Vanity Fair’s take, on the other hand, is based on a conclusion that is flat-out wrong. “Like most honest chroniclers of the assassination,” writes Michael Hogan, “Dylan invokes the conspiracies without attempting to either confirm or deny their validity.”
That couldn’t be further from the truth. In this song, Dylan is clearly saying Kennedy was killed by a group of conspirators so that they could seize power. He’s saying it happened before our very eyes, and that Dylan’s generation — the cohort he supposedly represented in the 1960s, when the press dubbed him “the voice of a generation” — couldn’t or wouldn’t see it.

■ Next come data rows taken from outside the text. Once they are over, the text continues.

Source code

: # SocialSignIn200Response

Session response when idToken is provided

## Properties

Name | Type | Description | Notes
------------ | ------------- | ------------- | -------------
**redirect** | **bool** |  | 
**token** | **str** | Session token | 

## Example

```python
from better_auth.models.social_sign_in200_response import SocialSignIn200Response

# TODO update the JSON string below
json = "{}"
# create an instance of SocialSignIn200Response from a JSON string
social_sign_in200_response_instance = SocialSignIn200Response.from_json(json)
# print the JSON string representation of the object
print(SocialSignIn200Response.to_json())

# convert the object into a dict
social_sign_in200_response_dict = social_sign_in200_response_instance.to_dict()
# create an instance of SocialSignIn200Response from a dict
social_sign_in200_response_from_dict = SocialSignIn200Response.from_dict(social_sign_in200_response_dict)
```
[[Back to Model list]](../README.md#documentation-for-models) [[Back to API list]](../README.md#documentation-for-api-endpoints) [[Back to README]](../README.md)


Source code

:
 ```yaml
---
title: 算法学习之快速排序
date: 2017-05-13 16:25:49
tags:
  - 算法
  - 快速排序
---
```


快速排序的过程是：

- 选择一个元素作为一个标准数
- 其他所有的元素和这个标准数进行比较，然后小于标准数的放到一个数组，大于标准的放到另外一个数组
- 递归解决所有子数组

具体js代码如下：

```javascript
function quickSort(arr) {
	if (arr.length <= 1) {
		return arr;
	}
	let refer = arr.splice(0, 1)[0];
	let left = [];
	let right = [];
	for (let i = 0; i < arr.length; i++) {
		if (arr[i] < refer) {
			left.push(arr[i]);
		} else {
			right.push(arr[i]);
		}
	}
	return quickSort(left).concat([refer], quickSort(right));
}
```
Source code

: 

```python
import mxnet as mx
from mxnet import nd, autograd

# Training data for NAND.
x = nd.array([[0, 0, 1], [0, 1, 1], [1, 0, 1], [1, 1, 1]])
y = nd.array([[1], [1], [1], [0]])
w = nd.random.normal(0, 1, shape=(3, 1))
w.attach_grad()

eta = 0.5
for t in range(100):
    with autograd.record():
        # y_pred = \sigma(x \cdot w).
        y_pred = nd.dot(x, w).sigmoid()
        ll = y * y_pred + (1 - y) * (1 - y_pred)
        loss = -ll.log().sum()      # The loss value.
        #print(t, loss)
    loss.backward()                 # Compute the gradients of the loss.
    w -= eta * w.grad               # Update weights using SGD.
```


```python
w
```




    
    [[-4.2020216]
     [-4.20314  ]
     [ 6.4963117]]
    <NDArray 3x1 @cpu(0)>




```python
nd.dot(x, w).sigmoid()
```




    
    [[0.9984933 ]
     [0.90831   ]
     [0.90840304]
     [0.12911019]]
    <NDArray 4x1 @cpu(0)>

Dylan is hardly alone in making the claim. Even a governmental body, the House Select Committee on Assassinations, declared in its final report, released 16 years after Kennedy was assassinated in Dallas, that it looked like a probable conspiracy. Public sentiment in most opinion polls leans that way too, and there are enough books and movies making the case to fill a small library. Jesse Curry, chief of the Dallas Police Department at the time of the event, would later write:
We don’t have any proof that Oswald fired the rifle, and never did. Nobody’s yet been able to put him in that building with a gun in his hand. And the few who have bothered to study the voluminous exhibits accompanying the Warren Commission Report know how often the panel’s own evidence contradicts its conclusions.

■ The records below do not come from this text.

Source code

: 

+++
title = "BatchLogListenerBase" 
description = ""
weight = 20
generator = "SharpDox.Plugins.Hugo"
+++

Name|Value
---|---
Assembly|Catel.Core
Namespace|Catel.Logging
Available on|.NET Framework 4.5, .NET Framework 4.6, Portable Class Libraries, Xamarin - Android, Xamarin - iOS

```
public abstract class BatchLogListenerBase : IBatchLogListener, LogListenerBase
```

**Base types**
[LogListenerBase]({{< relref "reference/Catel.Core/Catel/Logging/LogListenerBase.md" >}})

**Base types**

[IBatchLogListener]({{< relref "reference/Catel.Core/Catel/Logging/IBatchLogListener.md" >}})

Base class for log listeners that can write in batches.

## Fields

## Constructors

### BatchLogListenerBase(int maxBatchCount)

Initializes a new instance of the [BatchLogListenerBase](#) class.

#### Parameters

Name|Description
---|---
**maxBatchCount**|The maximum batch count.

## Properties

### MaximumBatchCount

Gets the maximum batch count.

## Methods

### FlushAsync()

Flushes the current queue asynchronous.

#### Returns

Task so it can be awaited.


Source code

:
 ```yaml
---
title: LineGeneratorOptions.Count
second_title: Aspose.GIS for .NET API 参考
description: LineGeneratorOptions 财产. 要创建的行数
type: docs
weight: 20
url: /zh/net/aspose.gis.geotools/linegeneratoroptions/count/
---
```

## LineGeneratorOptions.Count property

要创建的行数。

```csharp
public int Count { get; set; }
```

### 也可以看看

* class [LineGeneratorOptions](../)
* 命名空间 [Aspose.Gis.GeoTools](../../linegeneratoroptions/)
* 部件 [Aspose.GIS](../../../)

No less than Bobby Kennedy, the attorney general under his brother, in the hours after Dallas turned to CIA Director John McCone, demanding to know if the agency had been involved. Bobby himself would five years later be taken out, reportedly by another person characterized as a “lone assassin.”
But Dylan is Dylan. And what he has to say — plus how he says it — matters to more people than, say, the independent journalists and amateur researchers who have pursued this story for more than half a century.

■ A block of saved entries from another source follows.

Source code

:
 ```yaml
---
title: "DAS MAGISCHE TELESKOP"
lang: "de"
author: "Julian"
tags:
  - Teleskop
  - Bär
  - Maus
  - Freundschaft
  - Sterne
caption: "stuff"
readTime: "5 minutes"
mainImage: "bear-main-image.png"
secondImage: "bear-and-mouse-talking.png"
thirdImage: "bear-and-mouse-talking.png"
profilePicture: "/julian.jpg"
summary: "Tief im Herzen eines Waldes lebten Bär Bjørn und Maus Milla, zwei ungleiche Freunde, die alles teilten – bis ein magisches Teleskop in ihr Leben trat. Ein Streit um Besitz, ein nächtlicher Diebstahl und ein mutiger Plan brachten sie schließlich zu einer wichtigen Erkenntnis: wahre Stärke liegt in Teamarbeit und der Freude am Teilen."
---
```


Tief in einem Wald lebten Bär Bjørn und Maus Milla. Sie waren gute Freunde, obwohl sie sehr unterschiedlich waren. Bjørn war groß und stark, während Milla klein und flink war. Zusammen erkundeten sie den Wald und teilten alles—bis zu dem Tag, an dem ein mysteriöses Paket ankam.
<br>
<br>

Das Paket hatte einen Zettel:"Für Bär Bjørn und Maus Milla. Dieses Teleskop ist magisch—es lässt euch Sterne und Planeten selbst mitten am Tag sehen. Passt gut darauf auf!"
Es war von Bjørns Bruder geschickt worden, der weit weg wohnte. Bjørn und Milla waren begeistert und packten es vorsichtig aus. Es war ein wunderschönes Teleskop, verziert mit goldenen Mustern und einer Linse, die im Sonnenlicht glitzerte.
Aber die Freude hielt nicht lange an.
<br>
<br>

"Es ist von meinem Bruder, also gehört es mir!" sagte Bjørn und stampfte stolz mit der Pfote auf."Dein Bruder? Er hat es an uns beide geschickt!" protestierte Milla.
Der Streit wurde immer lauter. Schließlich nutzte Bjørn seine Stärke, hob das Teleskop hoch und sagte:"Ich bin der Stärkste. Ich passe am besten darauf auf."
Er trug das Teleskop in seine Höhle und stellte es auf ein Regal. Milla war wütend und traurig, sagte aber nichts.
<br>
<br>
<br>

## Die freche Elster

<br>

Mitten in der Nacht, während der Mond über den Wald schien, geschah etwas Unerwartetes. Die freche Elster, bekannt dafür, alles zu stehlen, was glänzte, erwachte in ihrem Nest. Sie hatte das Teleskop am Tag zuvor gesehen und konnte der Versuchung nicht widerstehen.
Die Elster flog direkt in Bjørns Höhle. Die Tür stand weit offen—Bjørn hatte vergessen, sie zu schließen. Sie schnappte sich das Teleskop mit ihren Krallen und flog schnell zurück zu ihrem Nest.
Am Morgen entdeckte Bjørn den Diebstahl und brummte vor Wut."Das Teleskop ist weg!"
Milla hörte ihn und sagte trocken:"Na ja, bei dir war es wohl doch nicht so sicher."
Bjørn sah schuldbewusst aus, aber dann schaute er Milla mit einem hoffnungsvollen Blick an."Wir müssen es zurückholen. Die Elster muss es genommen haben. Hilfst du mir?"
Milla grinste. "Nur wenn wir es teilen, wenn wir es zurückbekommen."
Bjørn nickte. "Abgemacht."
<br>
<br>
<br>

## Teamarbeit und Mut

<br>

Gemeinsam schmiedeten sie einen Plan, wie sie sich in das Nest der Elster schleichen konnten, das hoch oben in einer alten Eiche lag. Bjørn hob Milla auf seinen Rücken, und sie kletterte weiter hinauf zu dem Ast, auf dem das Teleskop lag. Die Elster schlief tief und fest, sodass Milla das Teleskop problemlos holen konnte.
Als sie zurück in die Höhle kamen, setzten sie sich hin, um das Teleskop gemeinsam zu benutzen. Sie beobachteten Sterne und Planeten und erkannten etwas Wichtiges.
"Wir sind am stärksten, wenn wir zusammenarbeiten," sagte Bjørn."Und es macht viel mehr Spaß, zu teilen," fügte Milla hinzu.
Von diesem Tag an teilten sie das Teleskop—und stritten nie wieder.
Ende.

The songwriter reminds us again and again, in graphic imagery, that this act was bloody and brutal. His point isn’t obscure or philosophical. It’s direct, and even plain: an unnamed “they” killed the king to seize his kingdom, as conspirators have always done.
Dylan is saying that the seminal event of the 1960s was a magic trick, a coup, an act of misdirection that shifted history before the eyes of a world that would not or could not see.
Then, the song says, a generation built its own world on an architecture of illusion.
Observers have tended to assume that the song is recent. Perhaps it is, but Dylan’s voice seems more ragged on his recent recordings. Judging by the tone of Dylan’s ever shifting whiskey-and-cigarette vocal overtones, “Murder Most Foul” sounds more like something from his “Time Out of Mind” era in the 1990s.
Whatever its provenance, however, the commentators who tried to decode its historical and cultural references are playing games on the song’s surface without looking beneath it. This is no “American Pie,” no upbeat folk-pop confection meant to be deciphered at parties or on first dates. Everything about the song, from the gravity of Dylan’s delivery to the somber strings layered behind him, tells us that this is serious business.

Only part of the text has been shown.